The statue of the goat-headed yogini was recovered in London in October 2021 and was almost auctioned off by Sotheby’s, according to a CNN report published on Monday.
Experts said it was listed with an auction value of up to Rs 1.4m (£15,000) in a catalogue from 1988 but later “pulled from sale”.
“It was never investigated,” said Vijay Kumar, the co-founder of the India Pride Project, an initiative by art enthusiasts who say they want to track India’s stolen heritage.

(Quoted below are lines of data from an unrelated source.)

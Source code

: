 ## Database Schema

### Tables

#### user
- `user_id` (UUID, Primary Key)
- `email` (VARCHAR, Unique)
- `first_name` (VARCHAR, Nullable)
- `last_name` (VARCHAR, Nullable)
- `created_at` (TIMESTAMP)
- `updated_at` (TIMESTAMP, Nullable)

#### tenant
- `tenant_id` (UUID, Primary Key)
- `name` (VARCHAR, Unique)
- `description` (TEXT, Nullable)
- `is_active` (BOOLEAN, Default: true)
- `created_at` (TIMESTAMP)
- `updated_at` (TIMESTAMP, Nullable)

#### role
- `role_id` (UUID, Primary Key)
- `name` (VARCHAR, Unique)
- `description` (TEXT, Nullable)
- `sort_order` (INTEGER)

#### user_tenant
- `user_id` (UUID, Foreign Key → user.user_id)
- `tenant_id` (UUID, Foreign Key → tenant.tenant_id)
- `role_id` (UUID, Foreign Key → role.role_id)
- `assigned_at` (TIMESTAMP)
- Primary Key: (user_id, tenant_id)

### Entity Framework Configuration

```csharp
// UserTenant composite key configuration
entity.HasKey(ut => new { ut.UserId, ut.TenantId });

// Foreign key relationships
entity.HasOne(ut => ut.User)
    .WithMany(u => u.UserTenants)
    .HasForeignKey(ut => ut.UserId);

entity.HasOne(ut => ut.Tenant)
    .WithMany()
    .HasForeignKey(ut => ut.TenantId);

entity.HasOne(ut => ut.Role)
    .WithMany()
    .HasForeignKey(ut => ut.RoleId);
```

“This episode relates to something that allegedly occurred almost a quarter of a century ago. Sotheby’s adheres to the highest standards in the industry, supported by a world-class compliance team, who work closely with outside authorities to ensure that we operate to the highest level of business integrity,” Sotheby’s told CNN.
The prized statue was first rediscovered by Christopher Marinello, a lawyer whose company, Art Recovery International, specialises in tracking and recovering missing works of art.

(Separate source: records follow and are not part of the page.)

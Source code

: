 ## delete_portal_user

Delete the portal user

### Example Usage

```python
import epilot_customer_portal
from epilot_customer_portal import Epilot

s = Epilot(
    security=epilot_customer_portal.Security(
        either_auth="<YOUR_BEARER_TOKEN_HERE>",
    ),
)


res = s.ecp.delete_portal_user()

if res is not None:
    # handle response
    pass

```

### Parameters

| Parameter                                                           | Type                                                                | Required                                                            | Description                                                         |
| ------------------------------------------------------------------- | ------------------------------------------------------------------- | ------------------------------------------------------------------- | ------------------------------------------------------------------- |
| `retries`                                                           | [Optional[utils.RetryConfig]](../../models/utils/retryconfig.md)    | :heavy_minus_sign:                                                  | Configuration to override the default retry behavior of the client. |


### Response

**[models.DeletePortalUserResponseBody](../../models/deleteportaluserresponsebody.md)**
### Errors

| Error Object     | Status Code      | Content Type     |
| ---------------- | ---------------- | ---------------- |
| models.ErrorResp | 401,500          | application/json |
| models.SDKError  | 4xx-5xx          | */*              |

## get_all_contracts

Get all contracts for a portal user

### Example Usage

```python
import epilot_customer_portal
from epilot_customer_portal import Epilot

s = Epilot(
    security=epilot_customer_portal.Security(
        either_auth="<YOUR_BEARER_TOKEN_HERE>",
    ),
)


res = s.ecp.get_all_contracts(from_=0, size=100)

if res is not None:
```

Mr Marinello told the broadcaster he first came across the yogini figure when an unnamed widow in the UK approached him to sell the contents of her home – including the statue.

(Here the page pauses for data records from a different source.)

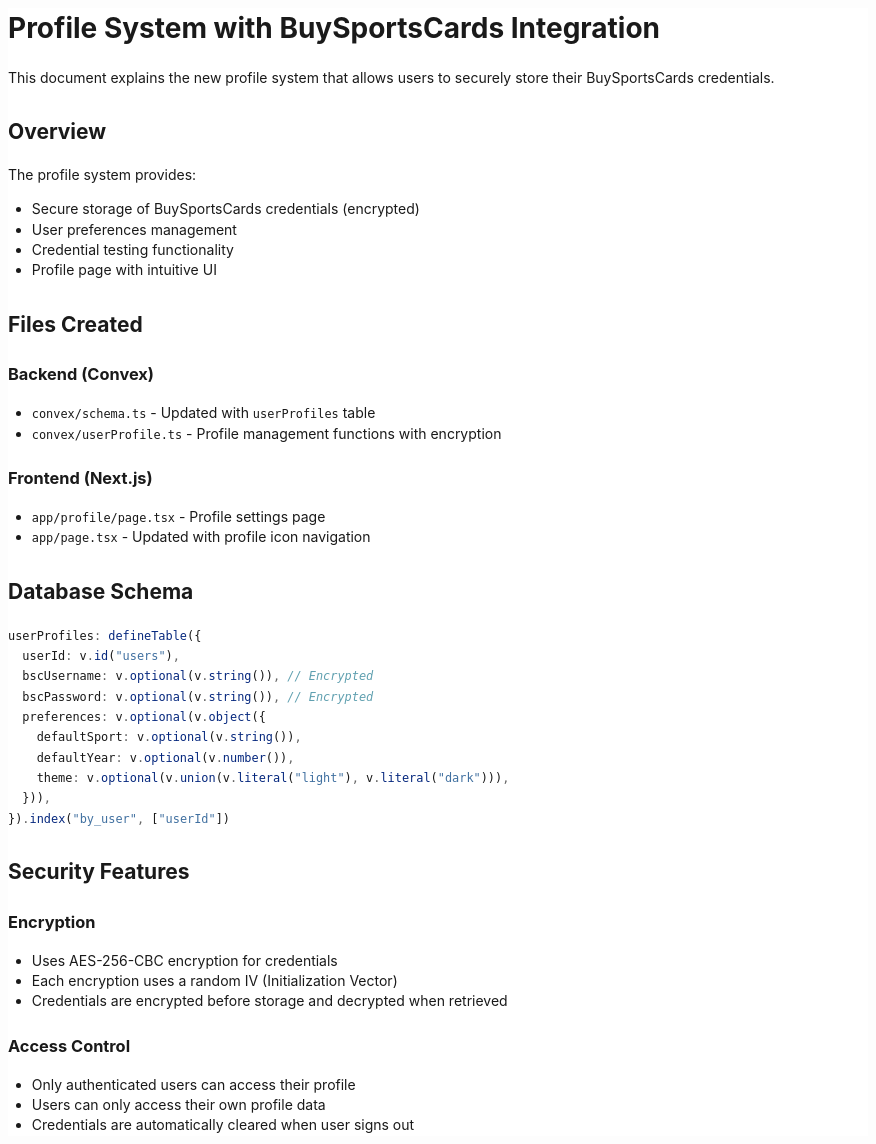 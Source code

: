 # Profile System with BuySportsCards Integration

This document explains the new profile system that allows users to securely store their BuySportsCards credentials.

## Overview

The profile system provides:
- Secure storage of BuySportsCards credentials (encrypted)
- User preferences management
- Credential testing functionality
- Profile page with intuitive UI

## Files Created

### Backend (Convex)
- `convex/schema.ts` - Updated with `userProfiles` table
- `convex/userProfile.ts` - Profile management functions with encryption

### Frontend (Next.js)
- `app/profile/page.tsx` - Profile settings page
- `app/page.tsx` - Updated with profile icon navigation

## Database Schema

```typescript
userProfiles: defineTable({
  userId: v.id("users"),
  bscUsername: v.optional(v.string()), // Encrypted
  bscPassword: v.optional(v.string()), // Encrypted
  preferences: v.optional(v.object({
    defaultSport: v.optional(v.string()),
    defaultYear: v.optional(v.number()),
    theme: v.optional(v.union(v.literal("light"), v.literal("dark"))),
  })),
}).index("by_user", ["userId"])
```

## Security Features

### Encryption
- Uses AES-256-CBC encryption for credentials
- Each encryption uses a random IV (Initialization Vector)
- Credentials are encrypted before storage and decrypted when retrieved

### Access Control
- Only authenticated users can access their profile
- Users can only access their own profile data
- Credentials are automatically cleared when user signs out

He added that the item “raised a red flag” and that the widow had “no idea” it was stolen.
When the lawyer contacted Mr Kumar to establish the statue’s lineage, he confirmed it had indeed been stolen from India.
Mr Kumar, whose nonprofit initiative raises awareness about looted cultural objects, told CNN that the statue was a part of a larger collection of yogini figures that were taken from a village in Uttar Pradesh between 1978 and 1982.
He added that the statue of the goat-headed goddess is a “very rare icon”.
With the assistance of the High Commission of India, the Archaeological Survey of India, the country’s Directorate of Revenue Intelligence and the London Metropolitan Police, Mr Kumar and Mr Marinello began the process of repatriating the statue to India.
“We are now in the last leg for restitution and soon the yogini would be handed over to High Commission of India in London and then sent to its rightful place in India,” according to Mr Jaspreet Singh Sukhija, the first secretary for trade at India’s High Commission in London.